## Excerpted data
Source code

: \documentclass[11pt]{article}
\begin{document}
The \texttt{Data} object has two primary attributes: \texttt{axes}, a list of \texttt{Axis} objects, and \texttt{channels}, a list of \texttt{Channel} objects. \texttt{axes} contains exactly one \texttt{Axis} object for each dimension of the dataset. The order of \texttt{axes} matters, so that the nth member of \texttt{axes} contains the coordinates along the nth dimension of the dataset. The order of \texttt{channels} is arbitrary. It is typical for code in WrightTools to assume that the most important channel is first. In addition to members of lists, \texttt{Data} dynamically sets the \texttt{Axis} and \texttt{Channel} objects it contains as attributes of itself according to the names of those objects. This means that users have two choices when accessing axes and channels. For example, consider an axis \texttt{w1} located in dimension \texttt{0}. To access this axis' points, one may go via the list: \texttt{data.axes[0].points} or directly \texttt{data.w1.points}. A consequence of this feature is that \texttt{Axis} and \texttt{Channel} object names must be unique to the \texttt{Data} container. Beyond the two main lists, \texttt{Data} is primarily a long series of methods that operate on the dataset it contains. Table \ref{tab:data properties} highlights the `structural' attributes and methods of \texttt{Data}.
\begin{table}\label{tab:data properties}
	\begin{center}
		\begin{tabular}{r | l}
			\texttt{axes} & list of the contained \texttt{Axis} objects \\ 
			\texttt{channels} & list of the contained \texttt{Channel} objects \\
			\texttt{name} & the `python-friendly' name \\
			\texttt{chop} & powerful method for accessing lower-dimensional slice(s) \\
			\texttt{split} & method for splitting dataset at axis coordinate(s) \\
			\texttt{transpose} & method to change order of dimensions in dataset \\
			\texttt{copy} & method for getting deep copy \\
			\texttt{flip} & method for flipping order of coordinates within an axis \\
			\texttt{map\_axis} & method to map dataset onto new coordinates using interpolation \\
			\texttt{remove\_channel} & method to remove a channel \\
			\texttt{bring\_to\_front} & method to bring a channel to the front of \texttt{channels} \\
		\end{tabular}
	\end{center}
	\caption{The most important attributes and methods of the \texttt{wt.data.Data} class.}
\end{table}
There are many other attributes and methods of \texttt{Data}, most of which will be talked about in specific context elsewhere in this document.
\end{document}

...

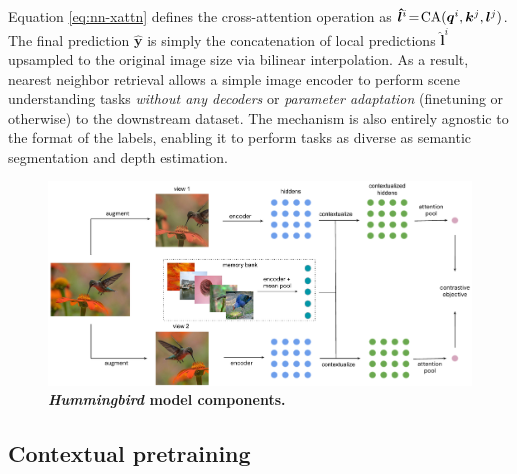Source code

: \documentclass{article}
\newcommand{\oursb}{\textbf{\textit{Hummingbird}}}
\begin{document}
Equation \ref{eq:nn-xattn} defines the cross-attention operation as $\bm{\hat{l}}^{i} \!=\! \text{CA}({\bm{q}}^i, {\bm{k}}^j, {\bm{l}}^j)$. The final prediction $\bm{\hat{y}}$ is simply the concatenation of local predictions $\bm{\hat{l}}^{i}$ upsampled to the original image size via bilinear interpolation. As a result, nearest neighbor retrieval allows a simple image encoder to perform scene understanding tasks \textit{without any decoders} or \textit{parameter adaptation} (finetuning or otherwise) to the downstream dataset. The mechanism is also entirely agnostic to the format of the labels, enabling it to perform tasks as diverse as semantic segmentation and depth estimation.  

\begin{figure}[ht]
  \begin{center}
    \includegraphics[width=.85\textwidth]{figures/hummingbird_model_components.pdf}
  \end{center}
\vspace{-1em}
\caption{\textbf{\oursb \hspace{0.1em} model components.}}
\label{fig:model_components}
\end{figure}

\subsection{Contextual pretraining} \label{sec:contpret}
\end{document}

---

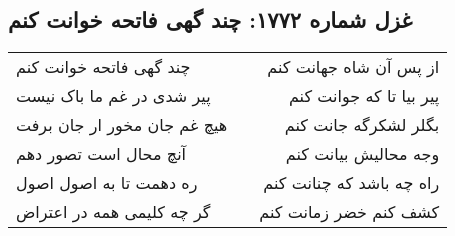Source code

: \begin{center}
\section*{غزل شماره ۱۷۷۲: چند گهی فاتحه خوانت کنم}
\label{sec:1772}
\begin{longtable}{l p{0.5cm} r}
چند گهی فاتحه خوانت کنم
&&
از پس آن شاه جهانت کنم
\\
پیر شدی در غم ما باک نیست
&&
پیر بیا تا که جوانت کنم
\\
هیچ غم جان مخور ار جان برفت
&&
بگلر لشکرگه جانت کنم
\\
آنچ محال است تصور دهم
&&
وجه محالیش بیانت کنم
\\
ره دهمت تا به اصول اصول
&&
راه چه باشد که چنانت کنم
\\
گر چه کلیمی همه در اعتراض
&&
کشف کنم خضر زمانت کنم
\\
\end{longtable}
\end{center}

## What the exercise asks
Search the listing for the word "center". Copy every line in which it occurs.

## Solution for this problem
	\begin{center}
	\end{center}
  \begin{center}
  \end{center}
: \begin{center}
\end{center}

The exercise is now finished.